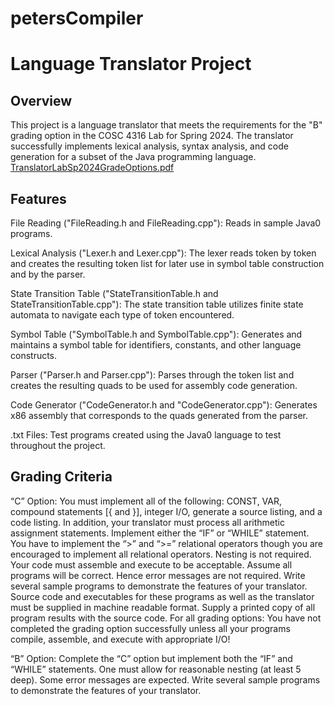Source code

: # petersCompiler
# Language Translator Project
## Overview

This project is a language translator that meets the requirements for the "B" grading option in the COSC 4316 Lab for Spring 2024. The translator successfully implements lexical analysis, syntax analysis, and code generation for a subset of the Java programming language. [TranslatorLabSp2024GradeOptions.pdf](https://github.com/user-attachments/files/16288059/TranslatorLabSp2024GradeOptions.pdf)

## Features
File Reading ("FileReading.h and FileReading.cpp"): Reads in sample Java0 programs.

Lexical Analysis ("Lexer.h and Lexer.cpp"): The lexer reads token by token and creates the resulting token list for later use in symbol table construction and by the parser.

State Transition Table ("StateTransitionTable.h and StateTransitionTable.cpp"): The state transition table utilizes finite state automata to navigate each type of token encountered.

Symbol Table ("SymbolTable.h and SymbolTable.cpp"): Generates and maintains a symbol table for identifiers, constants, and other language constructs.

Parser ("Parser.h and Parser.cpp"): Parses through the token list and creates the resulting quads to be used for assembly code generation.

Code Generator ("CodeGenerator.h and "CodeGenerator.cpp"): Generates x86 assembly that corresponds to the quads generated from the parser.

.txt Files: Test programs created using the Java0 language to test throughout the project.

## Grading Criteria
“C” Option:
You must implement all of the following: CONST, VAR, compound statements [{
and }], integer I/O, generate a source listing, and a code listing. In addition, your
translator must process all arithmetic assignment statements. Implement either
the “IF” or “WHILE” statement. You have to implement the “>” and “>=” relational
operators though you are encouraged to implement all relational operators.
Nesting is not required. Your code must assemble and execute to be
acceptable. Assume all programs will be correct. Hence error messages are
not required. Write several sample programs to demonstrate the features of your
translator. Source code and executables for these programs as well as the
translator must be supplied in machine readable format. Supply a printed copy of
all program results with the source code. For all grading options: You have
not completed the grading option successfully unless all your programs
compile, assemble, and execute with appropriate I/O!

“B” Option:
Complete the “C” option but implement both the “IF” and “WHILE” statements.
One must allow for reasonable nesting (at least 5 deep). Some error messages
are expected. Write several sample programs to demonstrate the features of
your translator.


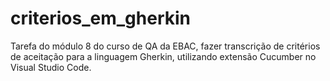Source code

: # criterios_em_gherkin
Tarefa do módulo 8 do curso de QA da EBAC, fazer transcrição de critérios de aceitação para a linguagem Gherkin, utilizando extensão Cucumber no Visual Studio Code.
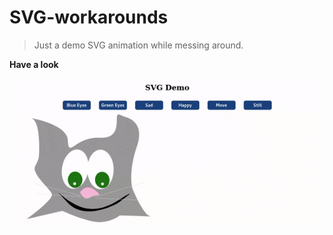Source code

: # SVG-workarounds

> Just a demo SVG animation while messing around.

**Have a look**

![Gif](https://github.com/jamesgeorge007/SVG-workarounds/blob/master/assets/demo.gif)
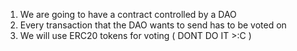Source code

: 1. We are going to have a contract controlled by a DAO
2. Every transaction that the DAO wants to send has to be voted on
3. We will use ERC20 tokens for voting ( DONT DO IT >:C )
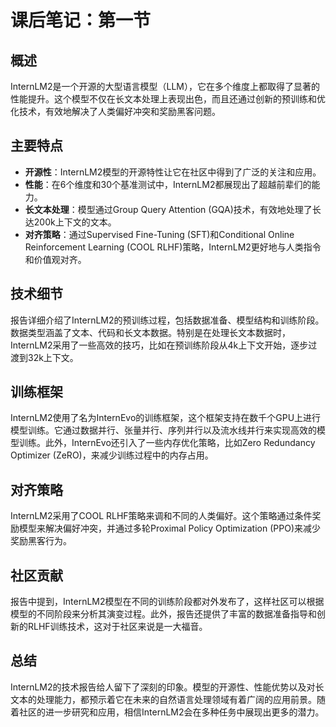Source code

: # 课后笔记：第一节

## 概述
InternLM2是一个开源的大型语言模型（LLM），它在多个维度上都取得了显著的性能提升。这个模型不仅在长文本处理上表现出色，而且还通过创新的预训练和优化技术，有效地解决了人类偏好冲突和奖励黑客问题。

## 主要特点
- **开源性**：InternLM2模型的开源特性让它在社区中得到了广泛的关注和应用。
- **性能**：在6个维度和30个基准测试中，InternLM2都展现出了超越前辈们的能力。
- **长文本处理**：模型通过Group Query Attention (GQA)技术，有效地处理了长达200k上下文的文本。
- **对齐策略**：通过Supervised Fine-Tuning (SFT)和Conditional Online Reinforcement Learning (COOL RLHF)策略，InternLM2更好地与人类指令和价值观对齐。

## 技术细节
报告详细介绍了InternLM2的预训练过程，包括数据准备、模型结构和训练阶段。数据类型涵盖了文本、代码和长文本数据。特别是在处理长文本数据时，InternLM2采用了一些高效的技巧，比如在预训练阶段从4k上下文开始，逐步过渡到32k上下文。

## 训练框架
InternLM2使用了名为InternEvo的训练框架，这个框架支持在数千个GPU上进行模型训练。它通过数据并行、张量并行、序列并行以及流水线并行来实现高效的模型训练。此外，InternEvo还引入了一些内存优化策略，比如Zero Redundancy Optimizer (ZeRO)，来减少训练过程中的内存占用。

## 对齐策略
InternLM2采用了COOL RLHF策略来调和不同的人类偏好。这个策略通过条件奖励模型来解决偏好冲突，并通过多轮Proximal Policy Optimization (PPO)来减少奖励黑客行为。

## 社区贡献
报告中提到，InternLM2模型在不同的训练阶段都对外发布了，这样社区可以根据模型的不同阶段来分析其演变过程。此外，报告还提供了丰富的数据准备指导和创新的RLHF训练技术，这对于社区来说是一大福音。

## 总结
InternLM2的技术报告给人留下了深刻的印象。模型的开源性、性能优势以及对长文本的处理能力，都预示着它在未来的自然语言处理领域有着广阔的应用前景。随着社区的进一步研究和应用，相信InternLM2会在多种任务中展现出更多的潜力。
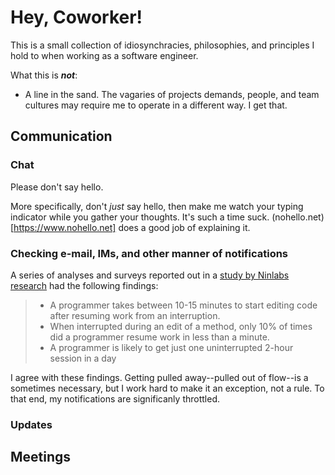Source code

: # Hey, Coworker!

This is a small collection of idiosynchracies, philosophies, and principles I hold to when working as a software engineer.

What this is _**not**_:

* A line in the sand. The vagaries of projects demands, people, and team cultures may require me to operate in a different way. I get that.

## Communication

### Chat

Please don't say hello.

More specifically, don't _just_ say hello, then make me watch your typing indicator while you gather your thoughts. It's such a time suck. (nohello.net)[https://www.nohello.net] does a good job of explaining it.

### Checking e-mail, IMs, and other manner of notifications

A series of analyses and surveys reported out in a [study by Ninlabs research](https://blog.ninlabs.com/2013/01/programmer-interrupted/) had the following findings:

> * A programmer takes between 10-15 minutes to start editing code after resuming work from an interruption.
> * When interrupted during an edit of a method, only 10% of times did a programmer resume work in less than a minute.
> * A programmer is likely to get just one uninterrupted 2-hour session in a day

I agree with these findings. Getting pulled away--pulled out of flow--is a sometimes necessary, but I work hard to make it an exception, not a rule. To that end, my notifications are significanly throttled.

### Updates


## Meetings
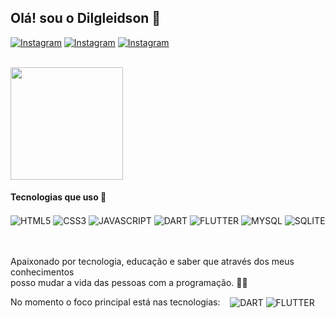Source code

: ## Olá! sou o Dilgleidson 👋

[![Instagram](https://img.shields.io/badge/Facebook-1877F2?style=for-the-badge&logo=facebook&logoColor=white)](https://www.instagram.com/dilgleidson_)
[![Instagram](https://img.shields.io/badge/Instagram-E4405F?style=for-the-badge&logo=instagram&logoColor=white)](https://www.facebook.com/dilgleidson.santos.3)
[![Instagram](https://img.shields.io/badge/LinkedIn-0077B5?style=for-the-badge&logo=linkedin&logoColor=white)]()

</br>

<div style="display: inline_block">
  <img height="180px" src="https://github-readme-stats.vercel.app/api?username=Dilgleidson&show_icons=true&theme=radical"/>
  <!-- <img height="180px" src="https://github-readme-stats.vercel.app/api/top-langs/?username=Dilgleidson&layout=compact&theme=radical"/> -->
</div>


#### Tecnologias que uso 🚀

<div style="display: inline_block">
  <img align="center" alt="HTML5" src="https://img.shields.io/badge/HTML5-E34F26?style=for-the-badge&logo=html5&logoColor=white"/>
  <img align="center" alt="CSS3" src="https://img.shields.io/badge/CSS3-1572B6?style=for-the-badge&logo=css3&logoColor=white"/>
  <img align="center" alt="JAVASCRIPT" src="https://img.shields.io/badge/JavaScript-F7DF1E?style=for-the-badge&logo=javascript&logoColor=black"/>
  <img align="center" alt="DART" src="https://img.shields.io/badge/Dart-0175C2?style=for-the-badge&logo=dart&logoColor=white"/>
  <img align="center" alt="FLUTTER" src="https://img.shields.io/badge/Flutter-02569B?style=for-the-badge&logo=flutter&logoColor=white"/>
  <img align="center" alt="MYSQL" src="https://img.shields.io/badge/MySQL-00000F?style=for-the-badge&logo=mysql&logoColor=white"/>
  <img align="center" alt="SQLITE" src="https://img.shields.io/badge/SQLite-07405E?style=for-the-badge&logo=sqlite&logoColor=white"/>
</div></br></br>

Apaixonado por tecnologia, educação e saber que através dos meus conhecimentos</br>
posso mudar a vida das pessoas com a programação. 👊🔥</br>
<p style="display: inline_block">
  No momento o foco principal está nas tecnologias:&#160; &#160;
  <img align="center" alt="DART" src="https://img.shields.io/badge/Dart-0175C2?style=for-the-badge&logo=dart&logoColor=white"/>
  <img align="center" alt="FLUTTER" src="https://img.shields.io/badge/Flutter-02569B?style=for-the-badge&logo=flutter&logoColor=white"/>
</p>
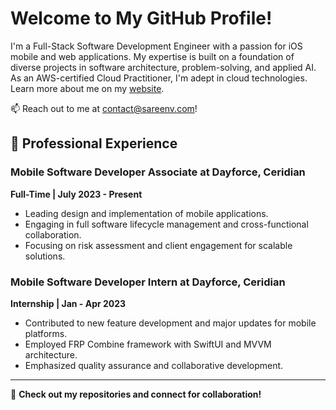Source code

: # Welcome to My GitHub Profile!
I'm a Full-Stack Software Development Engineer with a passion for iOS mobile and web applications. My expertise is built on a foundation of diverse projects in software architecture, problem-solving, and applied AI. As an AWS-certified Cloud Practitioner, I'm adept in cloud technologies. Learn more about me on my [website](https://sareenv.com/#).

📫 Reach out to me at [contact@sareenv.com](mailto:contact@sareenv.com)!

## 💼 Professional Experience

### Mobile Software Developer Associate at Dayforce, Ceridian
**Full-Time | July 2023 - Present**
- Leading design and implementation of mobile applications.
- Engaging in full software lifecycle management and cross-functional collaboration.
- Focusing on risk assessment and client engagement for scalable solutions.

### Mobile Software Developer Intern at Dayforce, Ceridian
**Internship | Jan - Apr 2023**
- Contributed to new feature development and major updates for mobile platforms.
- Employed FRP Combine framework with SwiftUI and MVVM architecture.
- Emphasized quality assurance and collaborative development.

---

🌟 **Check out my repositories and connect for collaboration!**
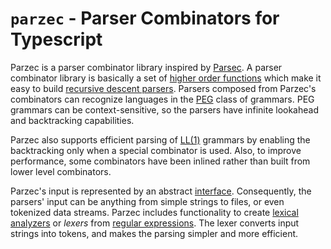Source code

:# `parzec` - Parser Combinators for Typescript

Parzec is a parser combinator library inspired by [Parsec][]. A parser combinator 
library is basically a set of [higher order functions][] which make it easy to build
[recursive descent parsers][]. Parsers composed from Parzec's combinators can 
recognize languages in the [PEG][] class of grammars. PEG grammars can be 
context-sensitive, so the parsers have infinite lookahead and backtracking 
capabilities. 

Parzec also supports efficient parsing of [LL(1)][] grammars by enabling the backtracking 
only when a special combinator is used. Also, to improve performance, some combinators 
have been inlined rather than built from lower level combinators.

Parzec's input is represented by an abstract [interface]. Consequently, the parsers' 
input can be anything from simple strings to files, or even tokenized data streams. 
Parzec includes functionality to create [lexical analyzers][] or _lexers_ from 
[regular expressions][]. The lexer converts input strings into tokens, and makes the 
parsing simpler and more efficient. 

[Parsec]: http://hackage.haskell.org/package/parsec
[higher order functions]: https://en.wikipedia.org/wiki/Higher-order_function
[recursive descent parsers]: https://en.wikipedia.org/wiki/Recursive_descent_parser
[PEG]: https://en.wikipedia.org/wiki/Parsing_expression_grammar
[LL(1)]: https://en.wikipedia.org/wiki/LL_parser
[interface]: src/parser-input.ts
[lexical analyzers]: https://en.wikipedia.org/wiki/Lexical_analysis
[regular expressions]: https://en.wikipedia.org/wiki/Regular_expression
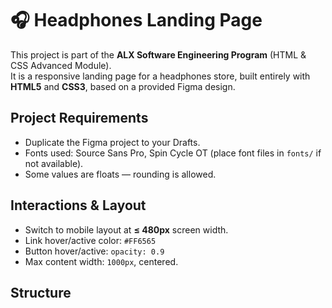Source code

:# 🎧 Headphones Landing Page

This project is part of the **ALX Software Engineering Program** (HTML & CSS Advanced Module).  
It is a responsive landing page for a headphones store, built entirely with **HTML5** and **CSS3**, based on a provided Figma design.

## Project Requirements

- Duplicate the Figma project to your Drafts.
- Fonts used: Source Sans Pro, Spin Cycle OT (place font files in `fonts/` if not available).
- Some values are floats — rounding is allowed.

## Interactions & Layout

- Switch to mobile layout at **≤ 480px** screen width.
- Link hover/active color: `#FF6565`
- Button hover/active: `opacity: 0.9`
- Max content width: `1000px`, centered.

## Structure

- - -

Goal of the exercise. Could you set down, exactly as written, every line from the start of the records above through the line containing "## Features", leaving the pictures out?

Answer area.
Source code

: # petersCompiler
# Language Translator Project
## Overview

This project is a language translator that meets the requirements for the "B" grading option in the COSC 4316 Lab for Spring 2024. The translator successfully implements lexical analysis, syntax analysis, and code generation for a subset of the Java programming language. [TranslatorLabSp2024GradeOptions.pdf](https://github.com/user-attachments/files/16288059/TranslatorLabSp2024GradeOptions.pdf)

## Features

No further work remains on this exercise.